When ever I talk about my passions and interests she goes hmmm then changes the subject back to her.
I recently told her i may not be able to have more children and getting investigations done because of endometriosis, she changed the subject to her sore back and hasn’t asked me anything else about it. I’m going for ivf and I haven’t even told her because there’s just no point, I won’t get any support.
When I was pregnant with my daughter 11 years ago I was 14 weeks pregnant and she begged me to have an abortion as I was 19, she never said she would be there for me, she just shouted at me and told me I was ruining my life.

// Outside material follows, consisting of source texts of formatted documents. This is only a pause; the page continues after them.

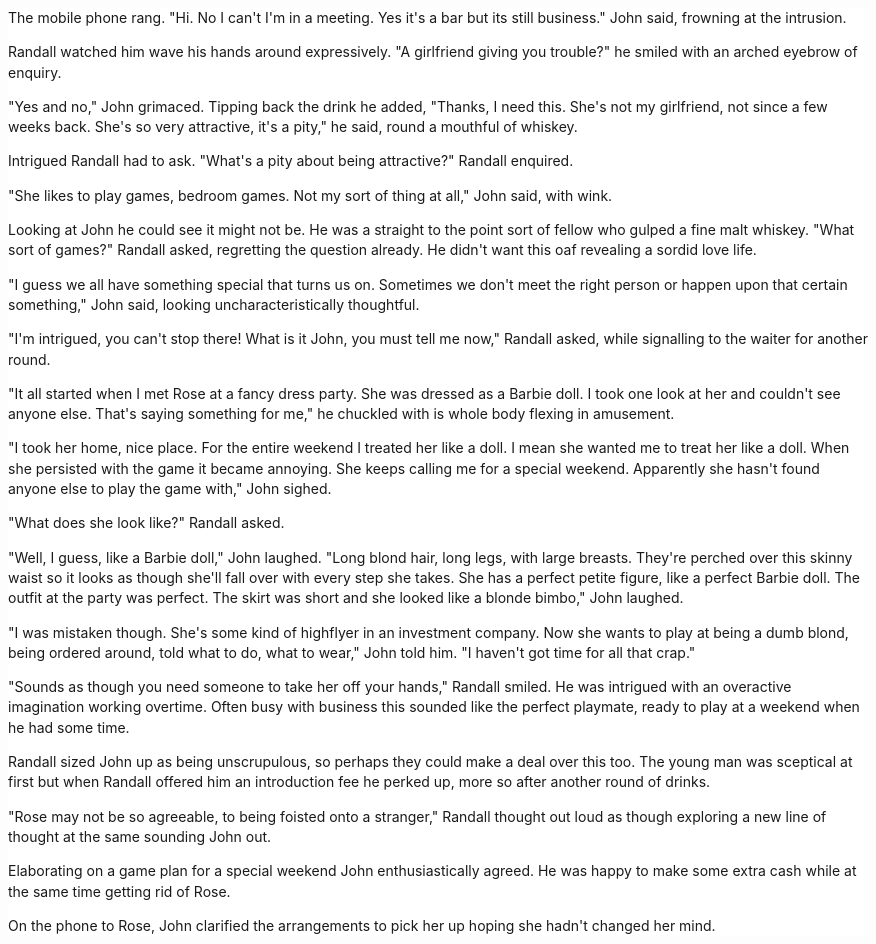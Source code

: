  The mobile phone rang. "Hi. No I can't I'm in a meeting. Yes it's a bar but its still business." John said, frowning at the intrusion. 

 Randall watched him wave his hands around expressively. "A girlfriend giving you trouble?" he smiled with an arched eyebrow of enquiry. 

 "Yes and no," John grimaced. Tipping back the drink he added, "Thanks, I need this. She's not my girlfriend, not since a few weeks back. She's so very attractive, it's a pity," he said, round a mouthful of whiskey. 

 Intrigued Randall had to ask. "What's a pity about being attractive?" Randall enquired. 

 "She likes to play games, bedroom games. Not my sort of thing at all," John said, with wink. 

 Looking at John he could see it might not be. He was a straight to the point sort of fellow who gulped a fine malt whiskey. "What sort of games?" Randall asked, regretting the question already. He didn't want this oaf revealing a sordid love life. 

 "I guess we all have something special that turns us on. Sometimes we don't meet the right person or happen upon that certain something," John said, looking uncharacteristically thoughtful. 

 "I'm intrigued, you can't stop there! What is it John, you must tell me now," Randall asked, while signalling to the waiter for another round. 

 "It all started when I met Rose at a fancy dress party. She was dressed as a Barbie doll. I took one look at her and couldn't see anyone else. That's saying something for me," he chuckled with is whole body flexing in amusement. 

 "I took her home, nice place. For the entire weekend I treated her like a doll. I mean she wanted me to treat her like a doll. When she persisted with the game it became annoying. She keeps calling me for a special weekend. Apparently she hasn't found anyone else to play the game with," John sighed. 

 "What does she look like?" Randall asked. 

 "Well, I guess, like a Barbie doll," John laughed. "Long blond hair, long legs, with large breasts. They're perched over this skinny waist so it looks as though she'll fall over with every step she takes. She has a perfect petite figure, like a perfect Barbie doll. The outfit at the party was perfect. The skirt was short and she looked like a blonde bimbo," John laughed. 

 "I was mistaken though. She's some kind of highflyer in an investment company. Now she wants to play at being a dumb blond, being ordered around, told what to do, what to wear," John told him. "I haven't got time for all that crap." 

 "Sounds as though you need someone to take her off your hands," Randall smiled. He was intrigued with an overactive imagination working overtime. Often busy with business this sounded like the perfect playmate, ready to play at a weekend when he had some time. 

 Randall sized John up as being unscrupulous, so perhaps they could make a deal over this too. The young man was sceptical at first but when Randall offered him an introduction fee he perked up, more so after another round of drinks. 

 "Rose may not be so agreeable, to being foisted onto a stranger," Randall thought out loud as though exploring a new line of thought at the same sounding John out. 

 Elaborating on a game plan for a special weekend John enthusiastically agreed. He was happy to make some extra cash while at the same time getting rid of Rose. 

 On the phone to Rose, John clarified the arrangements to pick her up hoping she hadn't changed her mind.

She gave me 100 quid once and told me to go buy some loose clothing as I was a state apparently and I grew my hair long how I love it and she told me she prefers short hair and told me to get a Bob - she has a pixie cut.
I’ve took up photography and I’m pretty good at it. She snubs all my photos that I post online, yet comments on everyone else’s stuff. She gossips about everyone including my sister. She judges people constantly and criticises their life choices, their weight etc even when she is morbidly obese herself.
I just feel i can’t talk to her about anything, I get no support or interest or encouragement from her. I keep my distance from her and she probably notices. She flys off the handle at every little thing and causes a massive drama.
I had a miscarriage once and before it she fell out with me and ignored me because I told my sister I was pregnant first. She made the news of my pregnancy all about her.
I’m just ranting really but it’s made me realise all my insecurities, bad past relationships, giving up on myself etc stem from this feeling of never feeling good enough, because of her.